Monday, May 12, 2008

Indian heatwave

I hear that the teaming masses of India are rioting because of the hot weather. Someone should tell them that rioting only makes you hotter. Far better to relax beneath the shade of a leafy tree while being fanned by your personal attendant. Who could ever forget those leg-stretching lyrics sung by the sultry Ursula Andress?

Underneath the mango tree

Me honey and me

Dah dah dah dah doo

Female gorillas are not cut out to be fanners, so I usually hire a chimpanzee to pull the punkah. One must do one’s bit to create jobs and discourage idle hands from mischievous deeds. How do I occupy myself while being fanned? If I’m in the mood, I toot out melodies on my recorder while shaking a pair of maracas with my feet. We gorillas are well-equipped to be solo artists.

It seems that the Indians are furious about being subjected to lengthy power cuts. There simply isn’t enough wattage to keep the burgeoning number of electric fans whirring for 24 hours a day. That’s what happens in a booming emerging economy – people who once made do with the odd gust of breeze now expect to have non-stop ventilation. Enraged householders have stripped to their underwear and taken to the streets, abusing and harassing local officials. It’s a tactic that’s causing much commotion, given that the sight of Indian men in their chuddies has been known to spook elephants. One gets the impression that very few of the protesters are women in bra and panties.

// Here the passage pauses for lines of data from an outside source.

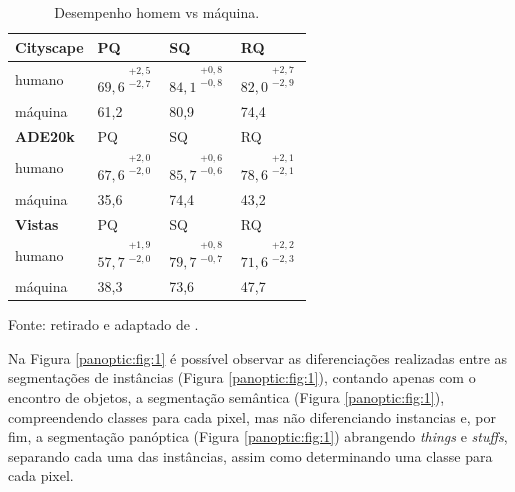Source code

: \begin{table}[H]
    \centering
    \caption{Desempenho homem vs máquina.}
    \label{panoptic:table:1}
    \begin{tabular}{@{}l|lll@{}}
    \textbf{Cityscape} & PQ   & SQ   & RQ   \\ \hline
    humano              & $69,6^{\substack{+2,5\\-2,7}}$ & $84,1^{\substack{+0,8\\-0,8}}$ &  $82,0^{\substack{+2,7\\-2,9}}$ \\
    máquina            & 61,2 & 80,9 & 74,4 \vspace*{0,3cm}\\
    \textbf{ADE20k}    & PQ   & SQ   & RQ   \\ \hline
    humano              & $67,6^{\substack{+2,0\\-2,0}}$ & $85,7^{\substack{+0,6\\-0,6}}$ & $78,6^{\substack{+2,1\\-2,1}}$ \\
    máquina            & 35,6 & 74,4 & 43,2 \vspace*{0,3cm}\\
    \textbf{Vistas}    & PQ   & SQ   & RQ   \\ \hline
    humano              & $57,7^{\substack{+1,9\\-2,0}}$ & $79,7^{\substack{+0,8\\-0,7}}$ & $71,6^{\substack{+2,2\\-2,3}}$ \\
    máquina            & 38,3 & 73,6 & 47,7
    \end{tabular}

    \vspace*{1 cm}
    Fonte: retirado e adaptado de \cite{Kirillov2019a}.
\end{table}

Na Figura \ref{panoptic:fig:1} é possível observar as diferenciações realizadas entre as segmentações de instâncias (Figura \ref{panoptic:fig:1}), contando apenas com o encontro de objetos, a segmentação semântica (Figura \ref{panoptic:fig:1}), compreendendo classes para cada pixel, mas não diferenciando instancias e, por fim, a segmentação panóptica (Figura \ref{panoptic:fig:1}) abrangendo \textit{things} e \textit{stuffs}, separando cada uma das instâncias, assim como determinando uma classe para cada pixel.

I learned in my circus days how humans can lash out unpredictably when the temperature gets too high. I remember a blazing afternoon in Mexico City before an evening show. It was hotter than the Devil’s kitchen. I saw a dog pass water on the hubcap of a motor car, only to scamper away in panic when its piss sizzled and gave off steam. While the other performers rehearsed inside the big tent, I sat in a deckchair outside, wearing a sombrero and reading back issues of Josie and the Pussycats.

Presently, the ringmaster stormed out of the tent and addressed me angrily.

“Where’s my haemorrhoid cream?” he thundered.

“Your what?” I replied, barely suppressing a grin.

“Don’t play dumb with me, you big hairy ape! I checked the seat of your bicycle and it was greasy!”

“My dear Ringmaster, that’s just palm oil to prevent the hot plastic sticking to my bum. I assure you I have no need of your unguents.”

“I want to search your trailer!”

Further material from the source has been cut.